### Input
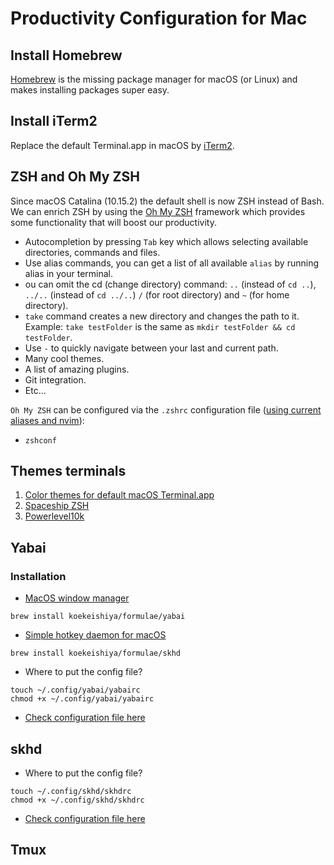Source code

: # Productivity Configuration for Mac

## Install Homebrew
[Homebrew](https://brew.sh/) is the missing package manager for macOS (or Linux) and makes installing packages super easy.

## Install iTerm2
Replace the default Terminal.app in macOS by [iTerm2](https://iterm2.com/).

## ZSH and Oh My ZSH
Since macOS Catalina (10.15.2) the default shell is now ZSH instead of Bash. We can enrich ZSH by using the [Oh My ZSH](https://ohmyz.sh/) framework which provides some functionality that will boost our productivity.

- Autocompletion by pressing `Tab` key which allows selecting available directories, commands and files.
- Use alias commands, you can get a list of all available `alias` by running alias in your terminal.
- ou can omit the cd (change directory) command: `..` (instead of `cd ..`), `../..` (instead of `cd ../..`) `/` (for root directory) and `~` (for home directory).
- `take` command creates a new directory and changes the path to it. Example: `take testFolder` is the same as `mkdir testFolder && cd testFolder`.
- Use `-` to quickly navigate between your last and current path.
- Many cool themes.
- A list of amazing plugins.
- Git integration.
- Etc...

`Oh My ZSH` can be configured via the `.zshrc` configuration file ([using current aliases and nvim](https://github.com/cjairm/mac_conf/blob/main/.zshrc#L132-L137)):
- `zshconf`

## Themes terminals
1. [Color themes for default macOS Terminal.app](https://github.com/lysyi3m/macos-terminal-themes)
2. [Spaceship ZSH](https://github.com/spaceship-prompt/spaceship-prompt)
3. [Powerlevel10k](https://github.com/romkatv/powerlevel10k#oh-my-zsh)

## Yabai

### Installation
- [MacOS window manager](https://github.com/koekeishiya/yabai)
```
brew install koekeishiya/formulae/yabai
```
- [Simple hotkey daemon for macOS](https://github.com/koekeishiya/skhd)
```
brew install koekeishiya/formulae/skhd
```
- Where to put the config file?
```
touch ~/.config/yabai/yabairc
chmod +x ~/.config/yabai/yabairc
```
- [Check configuration file here](https://github.com/cjairm/mac_conf/blob/main/yabairc)

## skhd
- Where to put the config file?
```
touch ~/.config/skhd/skhdrc
chmod +x ~/.config/skhd/skhdrc
```
- [Check configuration file here](https://github.com/cjairm/mac_conf/blob/main/yabairc)

## Tmux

### Exercise aim
Omit the pictures; set down each record exactly.

### Written solution
Source code

: # Productivity Configuration for Mac

## Install Homebrew
[Homebrew](https://brew.sh/) is the missing package manager for macOS (or Linux) and makes installing packages super easy.

## Install iTerm2
Replace the default Terminal.app in macOS by [iTerm2](https://iterm2.com/).

## ZSH and Oh My ZSH
Since macOS Catalina (10.15.2) the default shell is now ZSH instead of Bash. We can enrich ZSH by using the [Oh My ZSH](https://ohmyz.sh/) framework which provides some functionality that will boost our productivity.

- Autocompletion by pressing `Tab` key which allows selecting available directories, commands and files.
- Use alias commands, you can get a list of all available `alias` by running alias in your terminal.
- ou can omit the cd (change directory) command: `..` (instead of `cd ..`), `../..` (instead of `cd ../..`) `/` (for root directory) and `~` (for home directory).
- `take` command creates a new directory and changes the path to it. Example: `take testFolder` is the same as `mkdir testFolder && cd testFolder`.
- Use `-` to quickly navigate between your last and current path.
- Many cool themes.
- A list of amazing plugins.
- Git integration.
- Etc...

`Oh My ZSH` can be configured via the `.zshrc` configuration file ([using current aliases and nvim](https://github.com/cjairm/mac_conf/blob/main/.zshrc#L132-L137)):
- `zshconf`

## Themes terminals
1. [Color themes for default macOS Terminal.app](https://github.com/lysyi3m/macos-terminal-themes)
2. [Spaceship ZSH](https://github.com/spaceship-prompt/spaceship-prompt)
3. [Powerlevel10k](https://github.com/romkatv/powerlevel10k#oh-my-zsh)

## Yabai

### Installation
- [MacOS window manager](https://github.com/koekeishiya/yabai)
```
brew install koekeishiya/formulae/yabai
```
- [Simple hotkey daemon for macOS](https://github.com/koekeishiya/skhd)
```
brew install koekeishiya/formulae/skhd
```
- Where to put the config file?
```
touch ~/.config/yabai/yabairc
chmod +x ~/.config/yabai/yabairc
```
- [Check configuration file here](https://github.com/cjairm/mac_conf/blob/main/yabairc)

## skhd
- Where to put the config file?
```
touch ~/.config/skhd/skhdrc
chmod +x ~/.config/skhd/skhdrc
```
- [Check configuration file here](https://github.com/cjairm/mac_conf/blob/main/yabairc)

## Tmux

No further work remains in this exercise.